The UK benchmark index surged more than 100 points on Wednesday—more than making up for the previous day’s slide—after bumper figures from US bank JP Morgan & Chase promoted financials on both sides of the Atlantic and a jump in commodity prices fuelled resource stocks.
The FTSE 100 index took on 102.0 points to close 2.0% higher at 5,256.1, which puts its spectacular rise over the past six months to just shy of 50%. Though this is the highest closing level in over a year, it is still a long way off the average levels of a year before, when the blue-chip index frequented the mid-6,000s before the credit crunch took hold. The FTSE 250 index today gained 152.5 points or 1.6% to settle at 9,541.3.
Wednesday's increase in risk appetite wasn’t a one-off: investors’ hunger to take on risk has increased to the highest levels in more than three years, according to a BoA-Merrill Lynch fund manager survey for October.

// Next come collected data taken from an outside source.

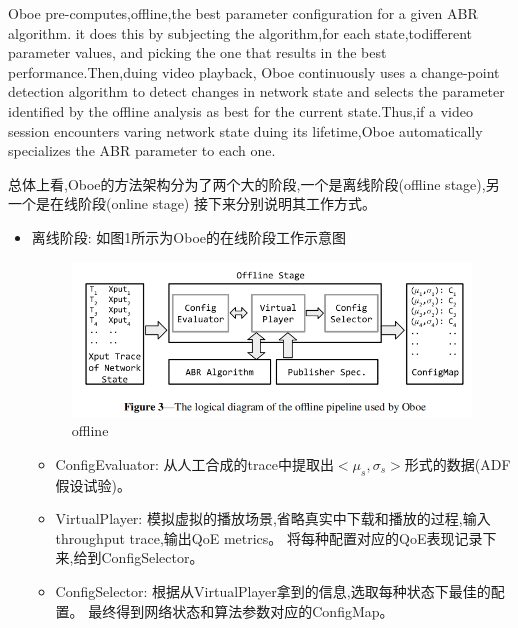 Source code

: \documentclass{\SetClass}
\begin{document}
    \par Oboe pre-computes,offline,the best parameter configuration for a given ABR algorithm.
    it does this by subjecting the algorithm,for each state,todifferent parameter values, and picking the 
    one that results in the best performance.Then,duing video playback, Oboe continuously uses a change-point 
    detection algorithm to detect changes in network state and selects the parameter identified by the offline 
    analysis as best for the current state.Thus,if a video session encounters varing network state duing its
    lifetime,Oboe automatically specializes the ABR parameter to each one.
    \par 总体上看,Oboe的方法架构分为了两个大的阶段,一个是离线阶段(offline stage),另一个是在线阶段(online stage)
    接下来分别说明其工作方式。
    \begin{itemize}

        \item 离线阶段: 如图1所示为Oboe的在线阶段工作示意图
        \begin{figure}[!h]
            \centering
            \includegraphics[scale=0.6]{./Fig/offline.png}
            \caption{offline}
            \label{fig:1}
        \end{figure}
        \begin{itemize}
            \item ConfigEvaluator: 从人工合成的trace中提取出$<\mu_s,\sigma_s>$形式的数据(ADF假设试验)。
            
            \item VirtualPlayer: 模拟虚拟的播放场景,省略真实中下载和播放的过程,输入throughput trace,输出QoE metrics。
            将每种配置对应的QoE表现记录下来,给到ConfigSelector。
            
            \item ConfigSelector: 根据从VirtualPlayer拿到的信息,选取每种状态下最佳的配置。
            最终得到网络状态和算法参数对应的ConfigMap。
            

\end{itemize}
\end{itemize}
\end{document}
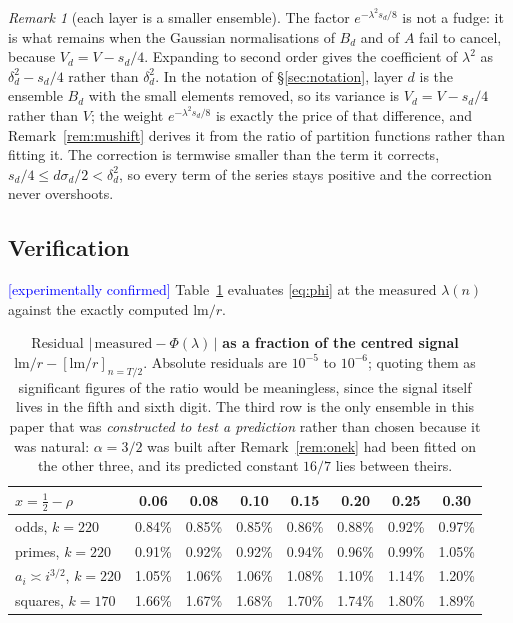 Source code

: \documentclass[11pt,a4paper]{article}
\theoremstyle{plain}
\theoremstyle{definition}
\theoremstyle{remark}
\newtheorem{remark}[theorem]{Remark}
\newcommand{\lm}{\mathrm{lm}}
\newcommand{\STATUS}[1]{\textcolor{blue}{\textsf{[#1]}}}
\begin{document}
\begin{remark}[each layer is a smaller ensemble]\label{rem:weight}
The factor $e^{-\lambda^2 s_d/8}$ is not a fudge: it is what remains when the Gaussian
normalisations of $B_d$ and of $A$ fail to cancel, because $V_d=V-s_d/4$. Expanding to second
order gives the coefficient of $\lambda^2$ as $\delta_d^2-s_d/4$ rather than $\delta_d^2$.
In the notation of \S\ref{sec:notation}, layer $d$ is the ensemble $B_d$ with the small
elements removed, so its variance is $V_d=V-s_d/4$ rather than $V$; the weight
$e^{-\lambda^{2}s_d/8}$ is exactly the price of that difference, and
Remark~\ref{rem:mushift} derives it from the ratio of partition functions rather than
fitting it. The correction is termwise smaller than the term it corrects,
$s_d/4\le d\sigma_d/2<\delta_d^{2}$, so every term of the series stays positive and the
correction never overshoots.
\end{remark}

\subsection{Verification}\label{sec:table1}

\STATUS{experimentally confirmed} Table~\ref{tab:one} evaluates \eqref{eq:phi} at the measured
$\lambda(n)$ against the exactly computed $\lm/r$.

\begin{table}[htbp]
\centering
\small
\begin{tabular}{lccccccc}
\toprule
$x=\frac12-\rho$ & 0.06 & 0.08 & 0.10 & 0.15 & 0.20 & 0.25 & 0.30\\
\midrule
odds, $k=220$      & 0.84\% & 0.85\% & 0.85\% & 0.86\% & 0.88\% & 0.92\% & 0.97\%\\
primes, $k=220$    & 0.91\% & 0.92\% & 0.92\% & 0.94\% & 0.96\% & 0.99\% & 1.05\%\\
$a_i\asymp i^{3/2}$, $k=220$ & 1.05\% & 1.06\% & 1.06\% & 1.08\% & 1.10\% & 1.14\% & 1.20\%\\
squares, $k=170$   & 1.66\% & 1.67\% & 1.68\% & 1.70\% & 1.74\% & 1.80\% & 1.89\%\\
\bottomrule
\end{tabular}
\caption{Residual $|\,\mathrm{measured}-\Phi(\lambda)\,|$ \textbf{as a fraction of the centred
signal} $\lm/r-[\lm/r]_{n=T/2}$. Absolute residuals are $10^{-5}$ to $10^{-6}$; quoting
them as significant figures of the ratio would be meaningless, since the signal itself lives in
the fifth and sixth digit. The third row is the only ensemble in this paper that was
\emph{constructed to test a prediction} rather than chosen because it was natural: $\alpha=3/2$
was built after Remark~\ref{rem:onek} had been fitted on the other three, and its predicted
constant $16/7$ lies between theirs.}
\label{tab:one}
\end{table}
\end{document}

The survey also revealed this morning that sentiment surrounding European investments—particularly banks—is notably picking up while global fund managers are switching to ‘riskier’ equities rather than continue to hold cash. Read this article for more findings.
Among UK equity movements, Barclays jumped 6.6%, Lloyds Banking Group gained 3.7% and Royal Bank of Scotland climbed 2.9%, while Asia-focused HSBC and Standard Chartered took on a respective 2.7% and 1.7%, after banking giant JP Morgan exceeded market expectations by a huge margin.
The group, which was the first of the major banks to report third quarter results, was forecast to achieve earnings in the region of $0.52 per share. Instead, it posted $0.82 per share, compared to the previous year’s writedown-hampered $0.09 per share, and reported growth across both its commercial and retail banking divisions, with fixed-income revenue a particular winner.
But it was resources stocks that accounted for most of the FTSE 100’s performance as investors sought out riskier sectors and helped further by commodity price strength. Copper prices stood out, benefiting from official Chinese data that revealed the nation’s exports declined at their slowest pace in nine months in September.
As such, Vedanta Resources, Kazakhmys, Xstrata and Rio Tinto were among the top blue-chip gainers, each adding between 9.4% and 5.3%. Cairn Energy missed out on the top spot but closed a close second, up 8.6% as firmer oil prices combined with news it has secured $1.6 billion in funding and an additional $310 million from an asset sale. Tullow Oil, BG Group, Royal Dutch Shell and BP each received a fillip from the news, rising 2.2%-3.6%.
Other outstanding performers included Man Group, which added 3.3% after Morgan Stanley upgraded the hedge fund manager to Overweight, and Invensys, which rose 2.5% on the sector read-across following stellar results from US chipmaker Intel.
Among the few blue-chip casualties, Diageo lost 2.1% after the beverages manufacturer reported a greater-than-expected slide in first quarter sales.
On the second line, Punch Taverns plummeted 16.6% as in-line full-year numbers belied pub write-downs and a cautious management outlook. Read this article for more on this item.
On the economic front, as well as China’s upbeat export news, US business inventories fell by a better-than-expected 1.5% in August as sales climbed, while UK unemployment increased by the smallest number recorded in the past year—88,000 more people were looking for work in August compared to the previous month.